Tuttavia il processo di recupero dell’atmosfera e di ripristino di condizioni di integrità è un processo molto lento e questo perché una volta liberate le sostanze che riducono lo strato di ozono restano nell’atmosfera molti anni e continuano a causare danni anche dopo che è terminato l’immissione di nuove sostanze nell’ambiente.
Per queste ragioni è necessario che continui a essere ridotto l’uso globale di queste sostanze, assicurare che le “branche di sostanze che riducono lo strato di ozono siano trattate secondo criteri rispettosi dell’ambiente e siano sostituite con alternative non dannose per il clima”, garantire che non si sviluppino nuove sostanze chimiche o tecnologie che potrebbero comportare l’emergere di nuove minacce per lo strato di ozono.

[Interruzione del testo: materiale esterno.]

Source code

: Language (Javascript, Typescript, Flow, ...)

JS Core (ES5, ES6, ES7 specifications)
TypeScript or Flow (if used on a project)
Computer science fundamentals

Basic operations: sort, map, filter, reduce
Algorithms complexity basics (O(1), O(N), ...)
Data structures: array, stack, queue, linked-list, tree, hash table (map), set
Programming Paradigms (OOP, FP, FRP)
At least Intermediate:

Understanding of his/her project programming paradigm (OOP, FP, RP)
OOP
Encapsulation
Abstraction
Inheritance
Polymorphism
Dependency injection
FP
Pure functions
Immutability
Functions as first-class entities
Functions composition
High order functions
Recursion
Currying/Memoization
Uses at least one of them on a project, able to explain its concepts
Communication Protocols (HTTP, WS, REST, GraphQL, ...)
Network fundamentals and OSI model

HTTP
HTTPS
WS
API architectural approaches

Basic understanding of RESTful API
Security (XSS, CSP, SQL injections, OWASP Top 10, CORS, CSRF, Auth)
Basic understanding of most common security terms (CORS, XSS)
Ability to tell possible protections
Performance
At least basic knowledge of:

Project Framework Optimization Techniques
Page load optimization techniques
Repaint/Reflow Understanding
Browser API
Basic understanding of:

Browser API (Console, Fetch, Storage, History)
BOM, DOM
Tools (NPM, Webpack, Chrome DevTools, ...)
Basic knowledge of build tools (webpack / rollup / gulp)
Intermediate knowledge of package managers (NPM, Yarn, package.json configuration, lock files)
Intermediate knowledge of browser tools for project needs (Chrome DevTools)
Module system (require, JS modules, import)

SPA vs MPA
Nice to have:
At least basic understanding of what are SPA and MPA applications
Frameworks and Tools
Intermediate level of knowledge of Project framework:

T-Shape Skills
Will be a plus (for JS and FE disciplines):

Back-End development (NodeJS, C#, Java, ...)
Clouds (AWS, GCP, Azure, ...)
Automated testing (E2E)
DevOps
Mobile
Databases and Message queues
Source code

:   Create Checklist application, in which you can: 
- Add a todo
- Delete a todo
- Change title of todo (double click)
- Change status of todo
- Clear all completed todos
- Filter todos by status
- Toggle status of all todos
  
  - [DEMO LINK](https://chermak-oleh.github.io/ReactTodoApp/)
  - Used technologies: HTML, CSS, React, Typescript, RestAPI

Gli scienziati hanno notato che l’eliminazione a livello globale delle sostanze che riducono lo strato di ozono, come ad esempio gli idroclorofluorocarburi, ha implicato un significativo contributo alla lotta contro i cambiamenti climatici così come hanno anche notato che l’eliminazione graduale di tali sostanze ha comportato un notevole aumento nell’utilizzo di altri tipi di gas, che se è vero che non danneggiano l’ozono hanno però un forte impatto sul riscaldamento globale. Di conseguenza nel 2016 si è convenuto tra i sottoscrittori del Protocollo di Montreal di aggiungere gli idrofluorocarburi – il più comune tra i gas fluorati – all’elenco delle sostanze le cui emissioni devono essere costantemente tenute sotto controllo.